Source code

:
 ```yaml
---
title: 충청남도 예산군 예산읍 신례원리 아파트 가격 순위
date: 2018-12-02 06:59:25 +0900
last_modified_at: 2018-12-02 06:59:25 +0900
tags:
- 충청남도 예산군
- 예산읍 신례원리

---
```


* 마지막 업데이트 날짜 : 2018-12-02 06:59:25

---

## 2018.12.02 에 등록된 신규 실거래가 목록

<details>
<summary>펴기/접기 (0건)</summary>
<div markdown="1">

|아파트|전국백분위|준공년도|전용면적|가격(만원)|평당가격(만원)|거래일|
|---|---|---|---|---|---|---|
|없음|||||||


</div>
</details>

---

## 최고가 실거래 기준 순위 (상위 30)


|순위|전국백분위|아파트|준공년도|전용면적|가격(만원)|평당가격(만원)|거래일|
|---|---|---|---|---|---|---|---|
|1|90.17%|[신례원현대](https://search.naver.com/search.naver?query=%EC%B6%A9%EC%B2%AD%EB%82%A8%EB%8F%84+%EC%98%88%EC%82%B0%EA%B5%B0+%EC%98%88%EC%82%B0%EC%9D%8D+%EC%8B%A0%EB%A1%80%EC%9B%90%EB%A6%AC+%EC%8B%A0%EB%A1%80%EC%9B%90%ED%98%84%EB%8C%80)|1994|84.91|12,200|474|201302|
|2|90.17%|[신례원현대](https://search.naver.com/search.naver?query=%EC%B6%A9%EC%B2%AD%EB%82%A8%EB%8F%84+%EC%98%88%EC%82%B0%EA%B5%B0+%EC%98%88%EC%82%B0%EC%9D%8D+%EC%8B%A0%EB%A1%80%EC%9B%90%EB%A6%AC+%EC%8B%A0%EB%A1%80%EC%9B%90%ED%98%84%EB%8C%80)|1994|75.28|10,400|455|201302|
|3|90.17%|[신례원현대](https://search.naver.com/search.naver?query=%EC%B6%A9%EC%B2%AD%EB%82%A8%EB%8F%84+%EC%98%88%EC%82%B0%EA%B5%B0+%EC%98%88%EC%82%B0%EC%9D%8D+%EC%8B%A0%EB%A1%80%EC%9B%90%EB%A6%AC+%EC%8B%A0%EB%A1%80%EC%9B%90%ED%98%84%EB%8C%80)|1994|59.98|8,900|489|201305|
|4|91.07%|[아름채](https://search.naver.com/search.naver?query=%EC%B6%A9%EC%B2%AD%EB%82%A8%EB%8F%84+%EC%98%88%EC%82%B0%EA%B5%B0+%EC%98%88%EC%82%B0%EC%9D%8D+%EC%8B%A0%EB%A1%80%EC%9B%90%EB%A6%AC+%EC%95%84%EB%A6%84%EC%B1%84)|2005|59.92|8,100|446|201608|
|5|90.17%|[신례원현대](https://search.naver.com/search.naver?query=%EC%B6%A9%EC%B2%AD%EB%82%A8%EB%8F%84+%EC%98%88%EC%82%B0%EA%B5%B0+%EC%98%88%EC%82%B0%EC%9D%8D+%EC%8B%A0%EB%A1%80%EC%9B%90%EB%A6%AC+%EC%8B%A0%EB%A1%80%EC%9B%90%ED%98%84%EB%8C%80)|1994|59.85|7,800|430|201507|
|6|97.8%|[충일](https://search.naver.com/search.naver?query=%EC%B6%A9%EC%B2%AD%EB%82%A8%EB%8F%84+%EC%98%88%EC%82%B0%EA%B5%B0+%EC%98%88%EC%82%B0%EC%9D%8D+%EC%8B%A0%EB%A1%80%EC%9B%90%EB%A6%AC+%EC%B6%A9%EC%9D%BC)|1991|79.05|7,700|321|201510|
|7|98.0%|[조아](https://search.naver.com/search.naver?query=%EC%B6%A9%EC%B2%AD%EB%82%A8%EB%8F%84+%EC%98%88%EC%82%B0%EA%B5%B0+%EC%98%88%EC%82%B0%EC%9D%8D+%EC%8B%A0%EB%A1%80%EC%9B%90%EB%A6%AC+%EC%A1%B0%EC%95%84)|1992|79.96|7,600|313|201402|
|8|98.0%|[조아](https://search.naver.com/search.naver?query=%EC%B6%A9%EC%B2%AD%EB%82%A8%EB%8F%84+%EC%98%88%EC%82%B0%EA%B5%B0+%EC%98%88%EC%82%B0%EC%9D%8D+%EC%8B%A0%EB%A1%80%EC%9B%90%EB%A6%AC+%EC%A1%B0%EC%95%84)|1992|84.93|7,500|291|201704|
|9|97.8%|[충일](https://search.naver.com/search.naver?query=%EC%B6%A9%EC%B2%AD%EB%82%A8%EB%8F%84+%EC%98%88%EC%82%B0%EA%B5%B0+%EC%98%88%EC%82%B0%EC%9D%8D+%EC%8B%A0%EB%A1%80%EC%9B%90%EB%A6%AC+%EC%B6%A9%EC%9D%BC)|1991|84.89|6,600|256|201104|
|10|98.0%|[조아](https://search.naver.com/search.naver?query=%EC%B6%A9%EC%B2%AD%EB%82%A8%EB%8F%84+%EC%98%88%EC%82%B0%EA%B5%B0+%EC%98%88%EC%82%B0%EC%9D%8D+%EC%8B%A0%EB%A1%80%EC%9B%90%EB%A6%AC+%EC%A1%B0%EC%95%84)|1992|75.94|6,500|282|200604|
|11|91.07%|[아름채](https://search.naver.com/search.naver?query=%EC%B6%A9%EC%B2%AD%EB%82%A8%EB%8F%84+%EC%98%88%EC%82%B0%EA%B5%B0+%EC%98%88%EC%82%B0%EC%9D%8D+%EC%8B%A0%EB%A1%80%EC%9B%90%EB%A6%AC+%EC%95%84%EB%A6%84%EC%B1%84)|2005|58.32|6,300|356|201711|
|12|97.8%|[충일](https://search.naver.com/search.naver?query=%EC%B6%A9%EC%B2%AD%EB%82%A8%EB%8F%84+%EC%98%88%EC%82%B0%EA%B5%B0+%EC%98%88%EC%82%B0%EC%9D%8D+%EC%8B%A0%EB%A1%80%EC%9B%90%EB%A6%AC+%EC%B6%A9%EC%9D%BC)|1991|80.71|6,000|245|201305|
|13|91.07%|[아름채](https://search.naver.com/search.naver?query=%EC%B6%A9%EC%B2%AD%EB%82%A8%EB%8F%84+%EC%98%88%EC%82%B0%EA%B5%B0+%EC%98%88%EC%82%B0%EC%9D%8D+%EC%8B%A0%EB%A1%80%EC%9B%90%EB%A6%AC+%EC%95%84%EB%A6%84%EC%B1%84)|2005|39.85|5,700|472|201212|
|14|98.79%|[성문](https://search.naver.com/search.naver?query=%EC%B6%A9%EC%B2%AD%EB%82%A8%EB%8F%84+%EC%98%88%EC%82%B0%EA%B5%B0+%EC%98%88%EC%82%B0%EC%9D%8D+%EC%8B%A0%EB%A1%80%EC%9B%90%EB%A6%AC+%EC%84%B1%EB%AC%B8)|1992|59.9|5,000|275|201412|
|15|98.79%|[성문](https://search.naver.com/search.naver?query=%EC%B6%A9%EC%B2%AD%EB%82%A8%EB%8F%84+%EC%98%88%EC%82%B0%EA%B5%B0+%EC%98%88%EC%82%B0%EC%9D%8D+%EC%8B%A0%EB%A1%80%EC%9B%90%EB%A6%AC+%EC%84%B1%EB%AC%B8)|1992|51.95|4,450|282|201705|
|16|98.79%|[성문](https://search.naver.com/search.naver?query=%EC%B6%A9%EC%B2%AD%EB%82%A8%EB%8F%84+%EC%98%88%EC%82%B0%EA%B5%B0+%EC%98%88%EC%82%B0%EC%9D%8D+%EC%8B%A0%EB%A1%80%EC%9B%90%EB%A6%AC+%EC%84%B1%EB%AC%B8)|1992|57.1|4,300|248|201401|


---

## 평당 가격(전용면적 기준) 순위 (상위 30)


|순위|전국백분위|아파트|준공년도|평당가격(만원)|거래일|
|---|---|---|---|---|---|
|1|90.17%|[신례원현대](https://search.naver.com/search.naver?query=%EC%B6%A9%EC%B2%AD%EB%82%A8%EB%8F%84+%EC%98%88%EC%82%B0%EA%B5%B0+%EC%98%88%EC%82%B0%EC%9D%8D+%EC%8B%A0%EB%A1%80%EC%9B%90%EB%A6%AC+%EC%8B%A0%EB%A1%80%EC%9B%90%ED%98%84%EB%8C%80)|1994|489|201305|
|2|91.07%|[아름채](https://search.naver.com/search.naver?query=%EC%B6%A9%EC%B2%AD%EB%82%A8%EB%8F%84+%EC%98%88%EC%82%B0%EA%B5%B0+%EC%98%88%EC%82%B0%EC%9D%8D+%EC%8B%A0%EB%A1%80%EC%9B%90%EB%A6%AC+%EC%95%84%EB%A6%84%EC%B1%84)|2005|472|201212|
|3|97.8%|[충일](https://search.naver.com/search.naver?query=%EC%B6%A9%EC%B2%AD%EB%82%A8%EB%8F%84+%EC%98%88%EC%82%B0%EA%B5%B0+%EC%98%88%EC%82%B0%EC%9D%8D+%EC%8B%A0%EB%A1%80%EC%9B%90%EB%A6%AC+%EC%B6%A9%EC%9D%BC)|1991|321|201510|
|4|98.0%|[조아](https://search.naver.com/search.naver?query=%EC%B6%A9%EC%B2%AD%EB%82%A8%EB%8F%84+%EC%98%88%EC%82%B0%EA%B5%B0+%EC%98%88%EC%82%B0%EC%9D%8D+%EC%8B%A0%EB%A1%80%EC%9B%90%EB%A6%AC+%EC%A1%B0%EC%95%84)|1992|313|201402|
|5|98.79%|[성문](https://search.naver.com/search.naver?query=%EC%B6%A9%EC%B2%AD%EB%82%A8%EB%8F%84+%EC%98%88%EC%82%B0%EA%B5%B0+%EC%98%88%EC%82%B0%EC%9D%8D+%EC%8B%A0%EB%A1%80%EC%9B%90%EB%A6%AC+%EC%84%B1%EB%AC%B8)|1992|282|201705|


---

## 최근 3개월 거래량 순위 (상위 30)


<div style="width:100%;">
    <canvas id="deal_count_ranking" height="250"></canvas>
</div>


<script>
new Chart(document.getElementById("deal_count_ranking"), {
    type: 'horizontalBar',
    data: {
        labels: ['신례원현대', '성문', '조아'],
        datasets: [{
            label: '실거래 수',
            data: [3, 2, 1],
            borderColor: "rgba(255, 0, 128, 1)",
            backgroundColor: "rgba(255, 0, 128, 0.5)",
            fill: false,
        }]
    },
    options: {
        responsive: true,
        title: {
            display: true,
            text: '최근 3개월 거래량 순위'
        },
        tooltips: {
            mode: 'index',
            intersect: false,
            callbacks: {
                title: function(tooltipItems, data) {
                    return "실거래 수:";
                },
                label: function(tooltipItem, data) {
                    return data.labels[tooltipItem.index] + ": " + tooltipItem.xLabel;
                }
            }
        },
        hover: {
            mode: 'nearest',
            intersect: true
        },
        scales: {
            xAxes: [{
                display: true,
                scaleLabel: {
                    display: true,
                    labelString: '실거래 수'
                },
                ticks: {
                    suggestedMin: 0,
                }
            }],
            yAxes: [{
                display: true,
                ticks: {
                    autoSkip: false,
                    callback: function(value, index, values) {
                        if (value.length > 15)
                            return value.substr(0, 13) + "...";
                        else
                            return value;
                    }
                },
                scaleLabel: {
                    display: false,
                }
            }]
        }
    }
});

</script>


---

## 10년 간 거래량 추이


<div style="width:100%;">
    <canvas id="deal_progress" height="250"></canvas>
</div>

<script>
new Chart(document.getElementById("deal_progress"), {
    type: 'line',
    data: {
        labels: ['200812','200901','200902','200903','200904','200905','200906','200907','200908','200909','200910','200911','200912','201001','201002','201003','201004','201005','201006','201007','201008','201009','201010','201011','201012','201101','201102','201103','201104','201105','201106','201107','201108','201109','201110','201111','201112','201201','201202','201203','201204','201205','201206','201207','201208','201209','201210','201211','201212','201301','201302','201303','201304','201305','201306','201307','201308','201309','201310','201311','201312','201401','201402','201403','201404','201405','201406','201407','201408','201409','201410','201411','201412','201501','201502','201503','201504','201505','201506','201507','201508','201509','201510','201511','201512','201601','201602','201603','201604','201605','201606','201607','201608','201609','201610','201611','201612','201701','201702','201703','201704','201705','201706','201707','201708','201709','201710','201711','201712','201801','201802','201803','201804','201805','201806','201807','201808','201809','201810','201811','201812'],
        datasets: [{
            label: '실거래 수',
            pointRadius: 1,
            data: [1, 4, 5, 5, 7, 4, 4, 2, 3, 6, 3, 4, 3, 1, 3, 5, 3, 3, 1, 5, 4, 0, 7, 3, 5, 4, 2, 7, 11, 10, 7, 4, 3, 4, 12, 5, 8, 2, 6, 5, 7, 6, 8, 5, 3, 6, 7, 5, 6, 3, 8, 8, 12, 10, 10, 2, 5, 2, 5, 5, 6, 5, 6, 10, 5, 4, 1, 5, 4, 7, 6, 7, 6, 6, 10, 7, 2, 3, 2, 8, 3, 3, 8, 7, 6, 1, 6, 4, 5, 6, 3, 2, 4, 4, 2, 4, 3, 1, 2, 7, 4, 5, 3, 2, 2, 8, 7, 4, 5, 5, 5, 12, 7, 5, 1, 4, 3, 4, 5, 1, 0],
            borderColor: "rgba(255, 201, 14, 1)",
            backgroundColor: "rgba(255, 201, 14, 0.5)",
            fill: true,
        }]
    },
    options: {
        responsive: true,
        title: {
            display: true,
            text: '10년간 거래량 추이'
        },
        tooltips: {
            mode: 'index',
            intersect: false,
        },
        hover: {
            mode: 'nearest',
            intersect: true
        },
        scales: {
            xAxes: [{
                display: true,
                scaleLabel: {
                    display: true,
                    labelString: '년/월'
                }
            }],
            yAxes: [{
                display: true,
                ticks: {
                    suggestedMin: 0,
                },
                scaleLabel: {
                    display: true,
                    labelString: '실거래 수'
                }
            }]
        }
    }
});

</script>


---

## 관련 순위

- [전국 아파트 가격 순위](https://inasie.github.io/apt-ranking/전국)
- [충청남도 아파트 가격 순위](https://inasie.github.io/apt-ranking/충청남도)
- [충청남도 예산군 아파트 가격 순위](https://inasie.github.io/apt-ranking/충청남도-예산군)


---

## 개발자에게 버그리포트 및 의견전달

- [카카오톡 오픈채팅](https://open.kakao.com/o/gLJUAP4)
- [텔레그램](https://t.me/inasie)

HOW TO COMPLETE THIS TASK:
Tally the lines in the records above that hold the word "borderColor", and give only that number.

ANSWER BOX:
2